(PROBLEM DETAILS):
Could you copy each line of the listing below that has the word "averageTransactionAmount"?

******

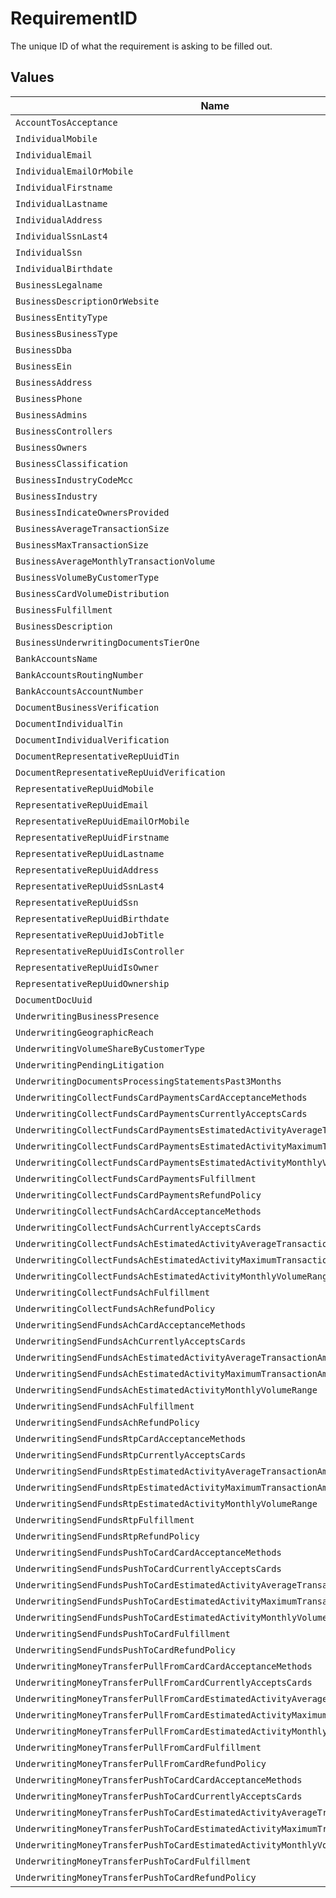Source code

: # RequirementID

The unique ID of what the requirement is asking to be filled out.


## Values

| Name                                                                               | Value                                                                              |
| ---------------------------------------------------------------------------------- | ---------------------------------------------------------------------------------- |
| `AccountTosAcceptance`                                                             | account.tos-acceptance                                                             |
| `IndividualMobile`                                                                 | individual.mobile                                                                  |
| `IndividualEmail`                                                                  | individual.email                                                                   |
| `IndividualEmailOrMobile`                                                          | individual.email-or-mobile                                                         |
| `IndividualFirstname`                                                              | individual.firstname                                                               |
| `IndividualLastname`                                                               | individual.lastname                                                                |
| `IndividualAddress`                                                                | individual.address                                                                 |
| `IndividualSsnLast4`                                                               | individual.ssn-last4                                                               |
| `IndividualSsn`                                                                    | individual.ssn                                                                     |
| `IndividualBirthdate`                                                              | individual.birthdate                                                               |
| `BusinessLegalname`                                                                | business.legalname                                                                 |
| `BusinessDescriptionOrWebsite`                                                     | business.description-or-website                                                    |
| `BusinessEntityType`                                                               | business.entity-type                                                               |
| `BusinessBusinessType`                                                             | business.business-type                                                             |
| `BusinessDba`                                                                      | business.dba                                                                       |
| `BusinessEin`                                                                      | business.ein                                                                       |
| `BusinessAddress`                                                                  | business.address                                                                   |
| `BusinessPhone`                                                                    | business.phone                                                                     |
| `BusinessAdmins`                                                                   | business.admins                                                                    |
| `BusinessControllers`                                                              | business.controllers                                                               |
| `BusinessOwners`                                                                   | business.owners                                                                    |
| `BusinessClassification`                                                           | business.classification                                                            |
| `BusinessIndustryCodeMcc`                                                          | business.industry-code-mcc                                                         |
| `BusinessIndustry`                                                                 | business.industry                                                                  |
| `BusinessIndicateOwnersProvided`                                                   | business.indicate-owners-provided                                                  |
| `BusinessAverageTransactionSize`                                                   | business.average-transaction-size                                                  |
| `BusinessMaxTransactionSize`                                                       | business.max-transaction-size                                                      |
| `BusinessAverageMonthlyTransactionVolume`                                          | business.average-monthly-transaction-volume                                        |
| `BusinessVolumeByCustomerType`                                                     | business.volume-by-customer-type                                                   |
| `BusinessCardVolumeDistribution`                                                   | business.card-volume-distribution                                                  |
| `BusinessFulfillment`                                                              | business.fulfillment                                                               |
| `BusinessDescription`                                                              | business.description                                                               |
| `BusinessUnderwritingDocumentsTierOne`                                             | business.underwriting-documents-tier-one                                           |
| `BankAccountsName`                                                                 | bank-accounts.name                                                                 |
| `BankAccountsRoutingNumber`                                                        | bank-accounts.routing-number                                                       |
| `BankAccountsAccountNumber`                                                        | bank-accounts.account-number                                                       |
| `DocumentBusinessVerification`                                                     | document.business.verification                                                     |
| `DocumentIndividualTin`                                                            | document.individual.tin                                                            |
| `DocumentIndividualVerification`                                                   | document.individual.verification                                                   |
| `DocumentRepresentativeRepUuidTin`                                                 | document.representative.{rep-uuid}.tin                                             |
| `DocumentRepresentativeRepUuidVerification`                                        | document.representative.{rep-uuid}.verification                                    |
| `RepresentativeRepUuidMobile`                                                      | representative.{rep-uuid}.mobile                                                   |
| `RepresentativeRepUuidEmail`                                                       | representative.{rep-uuid}.email                                                    |
| `RepresentativeRepUuidEmailOrMobile`                                               | representative.{rep-uuid}.email-or-mobile                                          |
| `RepresentativeRepUuidFirstname`                                                   | representative.{rep-uuid}.firstname                                                |
| `RepresentativeRepUuidLastname`                                                    | representative.{rep-uuid}.lastname                                                 |
| `RepresentativeRepUuidAddress`                                                     | representative.{rep-uuid}.address                                                  |
| `RepresentativeRepUuidSsnLast4`                                                    | representative.{rep-uuid}.ssn-last4                                                |
| `RepresentativeRepUuidSsn`                                                         | representative.{rep-uuid}.ssn                                                      |
| `RepresentativeRepUuidBirthdate`                                                   | representative.{rep-uuid}.birthdate                                                |
| `RepresentativeRepUuidJobTitle`                                                    | representative.{rep-uuid}.job-title                                                |
| `RepresentativeRepUuidIsController`                                                | representative.{rep-uuid}.is-controller                                            |
| `RepresentativeRepUuidIsOwner`                                                     | representative.{rep-uuid}.is-owner                                                 |
| `RepresentativeRepUuidOwnership`                                                   | representative.{rep-uuid}.ownership                                                |
| `DocumentDocUuid`                                                                  | document.{doc-uuid}                                                                |
| `UnderwritingBusinessPresence`                                                     | underwriting.businessPresence                                                      |
| `UnderwritingGeographicReach`                                                      | underwriting.geographicReach                                                       |
| `UnderwritingVolumeShareByCustomerType`                                            | underwriting.volumeShareByCustomerType                                             |
| `UnderwritingPendingLitigation`                                                    | underwriting.pendingLitigation                                                     |
| `UnderwritingDocumentsProcessingStatementsPast3Months`                             | underwriting.documents.processingStatementsPast3Months                             |
| `UnderwritingCollectFundsCardPaymentsCardAcceptanceMethods`                        | underwriting.collectFunds.cardPayments.cardAcceptanceMethods                       |
| `UnderwritingCollectFundsCardPaymentsCurrentlyAcceptsCards`                        | underwriting.collectFunds.cardPayments.currentlyAcceptsCards                       |
| `UnderwritingCollectFundsCardPaymentsEstimatedActivityAverageTransactionAmount`    | underwriting.collectFunds.cardPayments.estimatedActivity.averageTransactionAmount  |
| `UnderwritingCollectFundsCardPaymentsEstimatedActivityMaximumTransactionAmount`    | underwriting.collectFunds.cardPayments.estimatedActivity.maximumTransactionAmount  |
| `UnderwritingCollectFundsCardPaymentsEstimatedActivityMonthlyVolumeRange`          | underwriting.collectFunds.cardPayments.estimatedActivity.monthlyVolumeRange        |
| `UnderwritingCollectFundsCardPaymentsFulfillment`                                  | underwriting.collectFunds.cardPayments.fulfillment                                 |
| `UnderwritingCollectFundsCardPaymentsRefundPolicy`                                 | underwriting.collectFunds.cardPayments.refundPolicy                                |
| `UnderwritingCollectFundsAchCardAcceptanceMethods`                                 | underwriting.collectFunds.ach.cardAcceptanceMethods                                |
| `UnderwritingCollectFundsAchCurrentlyAcceptsCards`                                 | underwriting.collectFunds.ach.currentlyAcceptsCards                                |
| `UnderwritingCollectFundsAchEstimatedActivityAverageTransactionAmount`             | underwriting.collectFunds.ach.estimatedActivity.averageTransactionAmount           |
| `UnderwritingCollectFundsAchEstimatedActivityMaximumTransactionAmount`             | underwriting.collectFunds.ach.estimatedActivity.maximumTransactionAmount           |
| `UnderwritingCollectFundsAchEstimatedActivityMonthlyVolumeRange`                   | underwriting.collectFunds.ach.estimatedActivity.monthlyVolumeRange                 |
| `UnderwritingCollectFundsAchFulfillment`                                           | underwriting.collectFunds.ach.fulfillment                                          |
| `UnderwritingCollectFundsAchRefundPolicy`                                          | underwriting.collectFunds.ach.refundPolicy                                         |
| `UnderwritingSendFundsAchCardAcceptanceMethods`                                    | underwriting.sendFunds.ach.cardAcceptanceMethods                                   |
| `UnderwritingSendFundsAchCurrentlyAcceptsCards`                                    | underwriting.sendFunds.ach.currentlyAcceptsCards                                   |
| `UnderwritingSendFundsAchEstimatedActivityAverageTransactionAmount`                | underwriting.sendFunds.ach.estimatedActivity.averageTransactionAmount              |
| `UnderwritingSendFundsAchEstimatedActivityMaximumTransactionAmount`                | underwriting.sendFunds.ach.estimatedActivity.maximumTransactionAmount              |
| `UnderwritingSendFundsAchEstimatedActivityMonthlyVolumeRange`                      | underwriting.sendFunds.ach.estimatedActivity.monthlyVolumeRange                    |
| `UnderwritingSendFundsAchFulfillment`                                              | underwriting.sendFunds.ach.fulfillment                                             |
| `UnderwritingSendFundsAchRefundPolicy`                                             | underwriting.sendFunds.ach.refundPolicy                                            |
| `UnderwritingSendFundsRtpCardAcceptanceMethods`                                    | underwriting.sendFunds.rtp.cardAcceptanceMethods                                   |
| `UnderwritingSendFundsRtpCurrentlyAcceptsCards`                                    | underwriting.sendFunds.rtp.currentlyAcceptsCards                                   |
| `UnderwritingSendFundsRtpEstimatedActivityAverageTransactionAmount`                | underwriting.sendFunds.rtp.estimatedActivity.averageTransactionAmount              |
| `UnderwritingSendFundsRtpEstimatedActivityMaximumTransactionAmount`                | underwriting.sendFunds.rtp.estimatedActivity.maximumTransactionAmount              |
| `UnderwritingSendFundsRtpEstimatedActivityMonthlyVolumeRange`                      | underwriting.sendFunds.rtp.estimatedActivity.monthlyVolumeRange                    |
| `UnderwritingSendFundsRtpFulfillment`                                              | underwriting.sendFunds.rtp.fulfillment                                             |
| `UnderwritingSendFundsRtpRefundPolicy`                                             | underwriting.sendFunds.rtp.refundPolicy                                            |
| `UnderwritingSendFundsPushToCardCardAcceptanceMethods`                             | underwriting.sendFunds.pushToCard.cardAcceptanceMethods                            |
| `UnderwritingSendFundsPushToCardCurrentlyAcceptsCards`                             | underwriting.sendFunds.pushToCard.currentlyAcceptsCards                            |
| `UnderwritingSendFundsPushToCardEstimatedActivityAverageTransactionAmount`         | underwriting.sendFunds.pushToCard.estimatedActivity.averageTransactionAmount       |
| `UnderwritingSendFundsPushToCardEstimatedActivityMaximumTransactionAmount`         | underwriting.sendFunds.pushToCard.estimatedActivity.maximumTransactionAmount       |
| `UnderwritingSendFundsPushToCardEstimatedActivityMonthlyVolumeRange`               | underwriting.sendFunds.pushToCard.estimatedActivity.monthlyVolumeRange             |
| `UnderwritingSendFundsPushToCardFulfillment`                                       | underwriting.sendFunds.pushToCard.fulfillment                                      |
| `UnderwritingSendFundsPushToCardRefundPolicy`                                      | underwriting.sendFunds.pushToCard.refundPolicy                                     |
| `UnderwritingMoneyTransferPullFromCardCardAcceptanceMethods`                       | underwriting.moneyTransfer.pullFromCard.cardAcceptanceMethods                      |
| `UnderwritingMoneyTransferPullFromCardCurrentlyAcceptsCards`                       | underwriting.moneyTransfer.pullFromCard.currentlyAcceptsCards                      |
| `UnderwritingMoneyTransferPullFromCardEstimatedActivityAverageTransactionAmount`   | underwriting.moneyTransfer.pullFromCard.estimatedActivity.averageTransactionAmount |
| `UnderwritingMoneyTransferPullFromCardEstimatedActivityMaximumTransactionAmount`   | underwriting.moneyTransfer.pullFromCard.estimatedActivity.maximumTransactionAmount |
| `UnderwritingMoneyTransferPullFromCardEstimatedActivityMonthlyVolumeRange`         | underwriting.moneyTransfer.pullFromCard.estimatedActivity.monthlyVolumeRange       |
| `UnderwritingMoneyTransferPullFromCardFulfillment`                                 | underwriting.moneyTransfer.pullFromCard.fulfillment                                |
| `UnderwritingMoneyTransferPullFromCardRefundPolicy`                                | underwriting.moneyTransfer.pullFromCard.refundPolicy                               |
| `UnderwritingMoneyTransferPushToCardCardAcceptanceMethods`                         | underwriting.moneyTransfer.pushToCard.cardAcceptanceMethods                        |
| `UnderwritingMoneyTransferPushToCardCurrentlyAcceptsCards`                         | underwriting.moneyTransfer.pushToCard.currentlyAcceptsCards                        |
| `UnderwritingMoneyTransferPushToCardEstimatedActivityAverageTransactionAmount`     | underwriting.moneyTransfer.pushToCard.estimatedActivity.averageTransactionAmount   |
| `UnderwritingMoneyTransferPushToCardEstimatedActivityMaximumTransactionAmount`     | underwriting.moneyTransfer.pushToCard.estimatedActivity.maximumTransactionAmount   |
| `UnderwritingMoneyTransferPushToCardEstimatedActivityMonthlyVolumeRange`           | underwriting.moneyTransfer.pushToCard.estimatedActivity.monthlyVolumeRange         |
| `UnderwritingMoneyTransferPushToCardFulfillment`                                   | underwriting.moneyTransfer.pushToCard.fulfillment                                  |
| `UnderwritingMoneyTransferPushToCardRefundPolicy`                                  | underwriting.moneyTransfer.pushToCard.refundPolicy                                 |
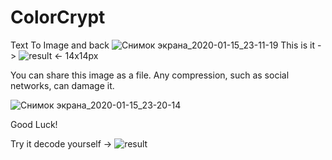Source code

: # ColorCrypt
Text To Image and back
![Снимок экрана_2020-01-15_23-11-19](https://user-images.githubusercontent.com/22721965/72459322-5bca1000-37ec-11ea-940a-f8ae6a0c0075.png)
 This is it -> ![result](https://user-images.githubusercontent.com/22721965/72459503-b95e5c80-37ec-11ea-8ce1-afa8c1e83f04.png) <- 14x14px

You can share this image as a file. Any compression, such as social networks, can damage it.

![Снимок экрана_2020-01-15_23-20-14](https://user-images.githubusercontent.com/22721965/72459902-9b452c00-37ed-11ea-8c83-ddfdc4f3586a.png)

Good Luck!

Try it decode yourself -> ![result](https://user-images.githubusercontent.com/22721965/72460262-4d7cf380-37ee-11ea-9b25-d97104a2f60a.png)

******

(ANSWER AREA):
| `UnderwritingCollectFundsCardPaymentsEstimatedActivityAverageTransactionAmount`    | underwriting.collectFunds.cardPayments.estimatedActivity.averageTransactionAmount  |
| `UnderwritingCollectFundsAchEstimatedActivityAverageTransactionAmount`             | underwriting.collectFunds.ach.estimatedActivity.averageTransactionAmount           |
| `UnderwritingSendFundsAchEstimatedActivityAverageTransactionAmount`                | underwriting.sendFunds.ach.estimatedActivity.averageTransactionAmount              |
| `UnderwritingSendFundsRtpEstimatedActivityAverageTransactionAmount`                | underwriting.sendFunds.rtp.estimatedActivity.averageTransactionAmount              |
| `UnderwritingSendFundsPushToCardEstimatedActivityAverageTransactionAmount`         | underwriting.sendFunds.pushToCard.estimatedActivity.averageTransactionAmount       |
| `UnderwritingMoneyTransferPullFromCardEstimatedActivityAverageTransactionAmount`   | underwriting.moneyTransfer.pullFromCard.estimatedActivity.averageTransactionAmount |
| `UnderwritingMoneyTransferPushToCardEstimatedActivityAverageTransactionAmount`     | underwriting.moneyTransfer.pushToCard.estimatedActivity.averageTransactionAmount   |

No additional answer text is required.